[<prev] [next>] [<thread-prev] [thread-next>] [day] [month] [year] [list]
Message-ID: <8bfb7d1d-f7d0-94ca-4777-e31a2003027a@oracle.com>
Date: Mon, 15 May 2023 22:53:15 -0500
From: Mike Christie <michael.christie@...cle.com>
To: Linus Torvalds <torvalds@...ux-foundation.org>,
Oleg Nesterov <oleg@...hat.com>
Cc: Christian Brauner <brauner@...nel.org>,
Thorsten Leemhuis <linux@...mhuis.info>,
nicolas.dichtel@...nd.com,
Linux kernel regressions list <regressions@...ts.linux.dev>,
hch@...radead.org, stefanha@...hat.com, jasowang@...hat.com,
mst@...hat.com, sgarzare@...hat.com,
virtualization@...ts.linux-foundation.org, ebiederm@...ssion.com,
konrad.wilk@...cle.com, linux-kernel@...r.kernel.org,
Jens Axboe <axboe@...nel.dk>
Subject: Re: [PATCH v11 8/8] vhost: use vhost_tasks for worker threads
On 5/15/23 5:54 PM, Linus Torvalds wrote:
> On Mon, May 15, 2023 at 3:23 PM Mike Christie
> <michael.christie@...cle.com> wrote:
>>
>> The vhost layer really doesn't want any signals and wants to work like kthreads
>> for that case.
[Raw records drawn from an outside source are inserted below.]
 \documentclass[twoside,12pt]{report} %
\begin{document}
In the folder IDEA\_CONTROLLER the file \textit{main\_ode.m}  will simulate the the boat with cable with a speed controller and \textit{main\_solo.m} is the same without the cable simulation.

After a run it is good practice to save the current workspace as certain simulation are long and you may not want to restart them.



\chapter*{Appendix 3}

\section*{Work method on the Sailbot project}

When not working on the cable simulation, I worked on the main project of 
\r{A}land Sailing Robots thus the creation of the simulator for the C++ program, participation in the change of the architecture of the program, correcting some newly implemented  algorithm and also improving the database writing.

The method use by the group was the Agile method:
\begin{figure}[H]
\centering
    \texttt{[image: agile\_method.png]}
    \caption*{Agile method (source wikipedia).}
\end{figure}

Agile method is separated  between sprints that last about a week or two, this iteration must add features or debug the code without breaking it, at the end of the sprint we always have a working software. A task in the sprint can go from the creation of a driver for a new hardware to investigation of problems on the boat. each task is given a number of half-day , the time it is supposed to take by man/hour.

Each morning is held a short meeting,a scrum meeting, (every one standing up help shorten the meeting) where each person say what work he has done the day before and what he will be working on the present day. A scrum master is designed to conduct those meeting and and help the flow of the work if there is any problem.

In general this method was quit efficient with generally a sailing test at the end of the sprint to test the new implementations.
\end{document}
To make it really simple can we do something like this where it
>> separates user and io worker behavior where the major diff is how they handle
>> signals and exit. I also included a fix for the freeze case:
>
> I don't love the SIGKILL special case, but I also don't find this
> deeply offensive. So if this is what it takes, I'm ok with it.
>
> I wonder if we could make that special case simply check for "is
> SIGKILL blocked" instead? No normal case will cause that, and it means
Yeah, it's doable. Updated below.
> that a PF_USER_WORKER thread could decide per-thread what it wants to
> do wrt SIGKILL.
>
> Christian? And I guess we should Cc: Oleg too, since the signal parts
> are an area he's familiar with and has worked on.. Eric Biederman has
> already been on the list and has also been involved
>
> Oleg: see
>
> https://lore.kernel.org/lkml/122b597e-a5fa-daf7-27bb-6f04fa98d496@oracle.com/
>
> for the context here.
Oleg and Christian,
Below is an updated patch that doesn't check for PF_USER_WORKER in the
signal.c code and instead will check for if we have blocked the signal.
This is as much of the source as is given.